Entries taken from a collection:
>>>
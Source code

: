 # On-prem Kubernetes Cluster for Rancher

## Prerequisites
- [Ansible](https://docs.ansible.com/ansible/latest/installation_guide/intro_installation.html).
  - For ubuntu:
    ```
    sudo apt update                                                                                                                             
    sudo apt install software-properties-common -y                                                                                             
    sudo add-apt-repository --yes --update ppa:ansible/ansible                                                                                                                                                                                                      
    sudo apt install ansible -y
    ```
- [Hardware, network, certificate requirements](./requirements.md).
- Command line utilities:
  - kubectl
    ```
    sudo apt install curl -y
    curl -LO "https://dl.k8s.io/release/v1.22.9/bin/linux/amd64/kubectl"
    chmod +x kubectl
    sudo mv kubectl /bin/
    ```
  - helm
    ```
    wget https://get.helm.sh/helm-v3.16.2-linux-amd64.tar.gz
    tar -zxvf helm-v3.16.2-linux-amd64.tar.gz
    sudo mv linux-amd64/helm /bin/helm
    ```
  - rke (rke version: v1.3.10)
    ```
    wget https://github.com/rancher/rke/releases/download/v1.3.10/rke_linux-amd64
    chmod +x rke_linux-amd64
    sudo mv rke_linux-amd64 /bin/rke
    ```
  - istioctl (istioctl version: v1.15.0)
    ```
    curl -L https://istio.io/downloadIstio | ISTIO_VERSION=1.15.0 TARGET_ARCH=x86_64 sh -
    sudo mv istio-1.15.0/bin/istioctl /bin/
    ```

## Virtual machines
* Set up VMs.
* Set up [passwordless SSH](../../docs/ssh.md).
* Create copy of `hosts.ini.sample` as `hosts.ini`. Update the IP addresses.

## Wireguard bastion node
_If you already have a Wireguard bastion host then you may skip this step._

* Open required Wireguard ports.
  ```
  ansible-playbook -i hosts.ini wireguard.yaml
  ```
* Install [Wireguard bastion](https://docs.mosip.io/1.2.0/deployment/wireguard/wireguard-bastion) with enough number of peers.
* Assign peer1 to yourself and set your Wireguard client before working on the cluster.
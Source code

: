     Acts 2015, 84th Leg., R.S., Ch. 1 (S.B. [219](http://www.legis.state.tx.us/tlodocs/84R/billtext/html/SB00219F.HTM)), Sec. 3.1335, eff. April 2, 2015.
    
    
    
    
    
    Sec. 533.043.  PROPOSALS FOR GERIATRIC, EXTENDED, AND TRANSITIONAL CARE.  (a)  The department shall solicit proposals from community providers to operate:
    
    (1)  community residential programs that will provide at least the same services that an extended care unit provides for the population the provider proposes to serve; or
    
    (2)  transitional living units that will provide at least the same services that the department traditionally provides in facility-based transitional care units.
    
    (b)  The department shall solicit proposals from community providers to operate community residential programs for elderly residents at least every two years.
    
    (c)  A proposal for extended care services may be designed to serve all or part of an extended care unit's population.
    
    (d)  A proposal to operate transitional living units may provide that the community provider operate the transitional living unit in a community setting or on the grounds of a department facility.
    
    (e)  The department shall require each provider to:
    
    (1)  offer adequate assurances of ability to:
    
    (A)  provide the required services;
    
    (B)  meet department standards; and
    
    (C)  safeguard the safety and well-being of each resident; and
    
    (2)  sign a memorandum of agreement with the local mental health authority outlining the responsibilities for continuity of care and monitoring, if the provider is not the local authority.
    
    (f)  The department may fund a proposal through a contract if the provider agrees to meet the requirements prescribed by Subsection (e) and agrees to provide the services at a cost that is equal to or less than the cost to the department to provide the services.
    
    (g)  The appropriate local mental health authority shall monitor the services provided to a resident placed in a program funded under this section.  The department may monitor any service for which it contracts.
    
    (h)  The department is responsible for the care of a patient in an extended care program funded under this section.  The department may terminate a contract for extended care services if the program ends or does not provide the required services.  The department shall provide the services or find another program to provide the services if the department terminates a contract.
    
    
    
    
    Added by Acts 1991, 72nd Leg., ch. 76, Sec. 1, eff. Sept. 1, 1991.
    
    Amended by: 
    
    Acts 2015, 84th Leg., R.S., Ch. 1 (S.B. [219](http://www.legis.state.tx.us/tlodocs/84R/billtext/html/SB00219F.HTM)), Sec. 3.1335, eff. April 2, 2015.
<<<
About this exercise:
Filter the preceding entries down to the lines with "legis".

Solution for this problem:
:     Acts 2015, 84th Leg., R.S., Ch. 1 (S.B. [219](http://www.legis.state.tx.us/tlodocs/84R/billtext/html/SB00219F.HTM)), Sec. 3.1335, eff. April 2, 2015.
    Acts 2015, 84th Leg., R.S., Ch. 1 (S.B. [219](http://www.legis.state.tx.us/tlodocs/84R/billtext/html/SB00219F.HTM)), Sec. 3.1335, eff. April 2, 2015.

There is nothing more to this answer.